I didn't mention the political aspect. Divide and conquer, hearts and minds has been around for a long time but half of America doesn't get this. Half of us assume that the values we hold are sacrosanct, so basic that a quesiton doesn't even arise. To some, this seems arrogance or just plain stupidity. These Biblical truths have been suplanted by Hegelian, Darwinian and Marxist philosophies. Relativism has supplanted the deontological mandates of Christendom. And most Christians don't even know this (Shhhhh, don't wake them up and they'll never even know they're dead when it hits them!). Long live the dialectic! Well, the other half of this nation will go for just about anything, especially if it tweaks those know-it-all rightwingers. To be fair, there is a small but important minority group of people who really aren't paying much attention to either side and really hold no strong convictions one way or the other. This is the swing vote. Our enemies, not being stupid (for if they WERE stupid they would not have survived this long), play upon every divisive issue. They are glad to have the support of the Democratic Party, the RINOs and MugWumps. A thoroughly Liberal (read leftist) media also goes a long way to furthering their end. In OUR revolution, we stirred up opinion against the Crown in England, pled our cause to which many Brits agreed but our real coup was with France which was always looking for a way to tweak England's nose, as it were. Ben Franklin was our man! Hey, and today France is still a wild card! But she's not in the hand we're holding. Just some observations. If Bush had any military insight into this he might have done things differently ( I like to think!) but in all fairness 9/11 forced much onto him and a nation that was pretty clueless. It even caught the left of gaurd there for a few days and they were making sounds like solidarity and "My Nation" but thank Darwin, they soon saw the folly of that and began to line up against Bush. And I'll have to give you this, Bush isn't the brightest bulb that has ever been in the Lighthouse.
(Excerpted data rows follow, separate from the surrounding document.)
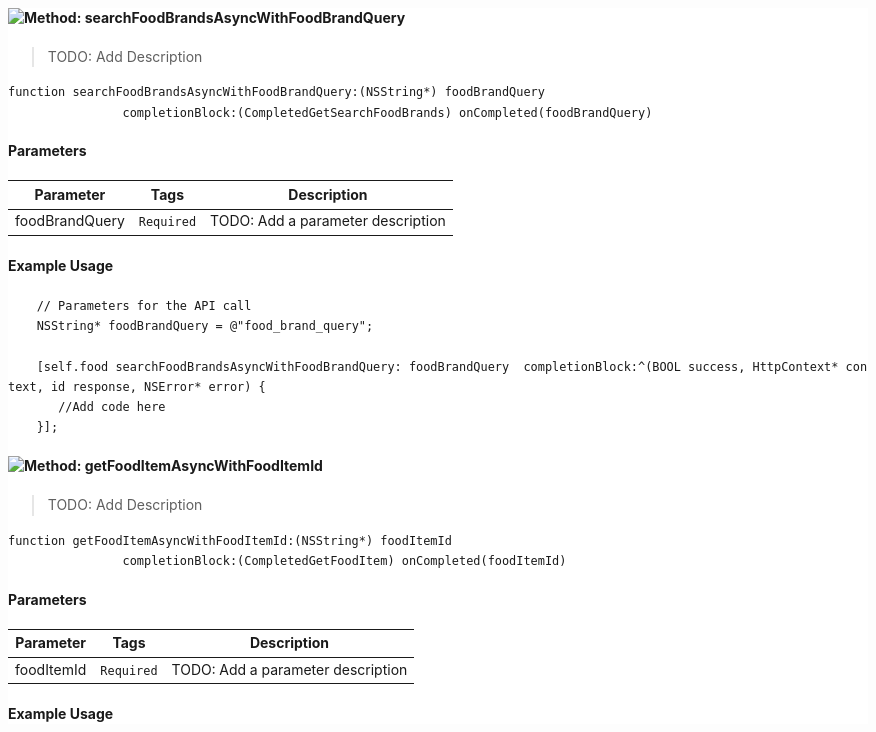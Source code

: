 
#### <a name="search_food_brands_async_with_food_brand_query"></a>![Method: ](https://apidocs.io/img/method.png ".food.searchFoodBrandsAsyncWithFoodBrandQuery") searchFoodBrandsAsyncWithFoodBrandQuery

> TODO: Add Description


```objc
function searchFoodBrandsAsyncWithFoodBrandQuery:(NSString*) foodBrandQuery
                completionBlock:(CompletedGetSearchFoodBrands) onCompleted(foodBrandQuery)
```

#### Parameters

| Parameter | Tags | Description |
|-----------|------|-------------|
| foodBrandQuery |  ``` Required ```  | TODO: Add a parameter description |





#### Example Usage

```objc
    // Parameters for the API call
    NSString* foodBrandQuery = @"food_brand_query";

    [self.food searchFoodBrandsAsyncWithFoodBrandQuery: foodBrandQuery  completionBlock:^(BOOL success, HttpContext* context, id response, NSError* error) { 
       //Add code here
    }];
```


#### <a name="get_food_item_async_with_food_item_id"></a>![Method: ](https://apidocs.io/img/method.png ".food.getFoodItemAsyncWithFoodItemId") getFoodItemAsyncWithFoodItemId

> TODO: Add Description


```objc
function getFoodItemAsyncWithFoodItemId:(NSString*) foodItemId
                completionBlock:(CompletedGetFoodItem) onCompleted(foodItemId)
```

#### Parameters

| Parameter | Tags | Description |
|-----------|------|-------------|
| foodItemId |  ``` Required ```  | TODO: Add a parameter description |





#### Example Usage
But he has done a fair job with what he has and he has sought to defend this nation against its enemies.

As the English abhorred us for shooting from behind rocks and deliberately aiming at their officiers, it is abhorrent to me to target women and children, the innocent as to the terrorist but I'm beginning to believe that that is the only way we can "win" this war and to not win would be to invite the continuance of Islamic Terrorism until their goal, which is world wide dominance of Islam, is achieved. Just noodling through this mess. Please, like Jonathan Swift, I am NOT advocating the eating of children.